Figure 1. — A part of the Heart Disease Program. Findings are in shaded boxes; numbers are probabilities. LVEDP = left ventricular end diastolic pressure.

Figure 2. — An example of the Heart Disease Program's diagnostic output with explanations showing how each diagnosis is justified by clinical data. EKG = electrocardiogram; CXR = chest x-ray; LV = left ventricle; LVH = left ventricular hypertrophy.

To allow physicians to access the system on the hospital wards, Web-based input forms were developed. These allow case entry, diagnosis review, revision of cases to add or remove input data, and critique of the program over the Web.²⁷^,²⁸ Clinical data can be entered in a layout similar to a standard clinical write-up including symptoms, past medical history, vital signs, physical examination, and relevant investigations. Once the initial Web form is submitted, follow-up questions are returned to the physician asking, for example, about the timing and severity of symptoms or clinical examination findings. There may be up to two further short forms requesting more clarification before the case is complete. The additional forms are intended to simplify the Web pages and reduce extraneous detail. They are not part of the diagnostic process.

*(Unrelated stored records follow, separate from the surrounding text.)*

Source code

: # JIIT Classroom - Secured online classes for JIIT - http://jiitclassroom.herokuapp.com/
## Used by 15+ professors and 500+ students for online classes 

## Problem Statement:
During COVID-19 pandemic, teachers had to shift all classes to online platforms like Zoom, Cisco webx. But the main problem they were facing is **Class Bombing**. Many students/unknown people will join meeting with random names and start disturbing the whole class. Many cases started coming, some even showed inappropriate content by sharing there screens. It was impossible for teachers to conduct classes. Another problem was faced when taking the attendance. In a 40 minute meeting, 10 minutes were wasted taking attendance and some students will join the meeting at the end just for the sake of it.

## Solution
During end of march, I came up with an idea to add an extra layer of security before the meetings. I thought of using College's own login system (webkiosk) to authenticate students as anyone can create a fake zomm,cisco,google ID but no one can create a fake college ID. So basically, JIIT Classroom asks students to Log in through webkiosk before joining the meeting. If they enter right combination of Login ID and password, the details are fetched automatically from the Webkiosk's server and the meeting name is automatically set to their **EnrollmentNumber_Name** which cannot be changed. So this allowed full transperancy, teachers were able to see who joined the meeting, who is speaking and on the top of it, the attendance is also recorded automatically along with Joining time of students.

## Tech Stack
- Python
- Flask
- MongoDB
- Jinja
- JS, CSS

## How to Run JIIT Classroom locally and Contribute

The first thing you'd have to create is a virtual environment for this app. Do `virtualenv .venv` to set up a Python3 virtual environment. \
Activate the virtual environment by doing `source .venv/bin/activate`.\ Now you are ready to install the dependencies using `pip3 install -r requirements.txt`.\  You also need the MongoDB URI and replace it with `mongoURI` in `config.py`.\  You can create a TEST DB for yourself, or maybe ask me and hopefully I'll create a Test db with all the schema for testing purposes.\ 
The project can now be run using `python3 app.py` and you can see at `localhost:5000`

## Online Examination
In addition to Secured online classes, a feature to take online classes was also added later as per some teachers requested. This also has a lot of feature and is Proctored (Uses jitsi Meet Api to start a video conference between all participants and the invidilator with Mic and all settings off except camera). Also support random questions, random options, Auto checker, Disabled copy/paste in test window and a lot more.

Methods: The Clinical Trial Design

Stead et al.²⁹ have proposed a five-stage framework for the evaluation of medical informatics projects:

Problem definition.
Bench testing in the laboratory.
Early field trials under the direct control of the original investigator. This is to determine whether the system performs as designed in a realistic environment.
Field testing in new or unfamiliar settings.
Definitive study of the system's efficacy during routine operational use.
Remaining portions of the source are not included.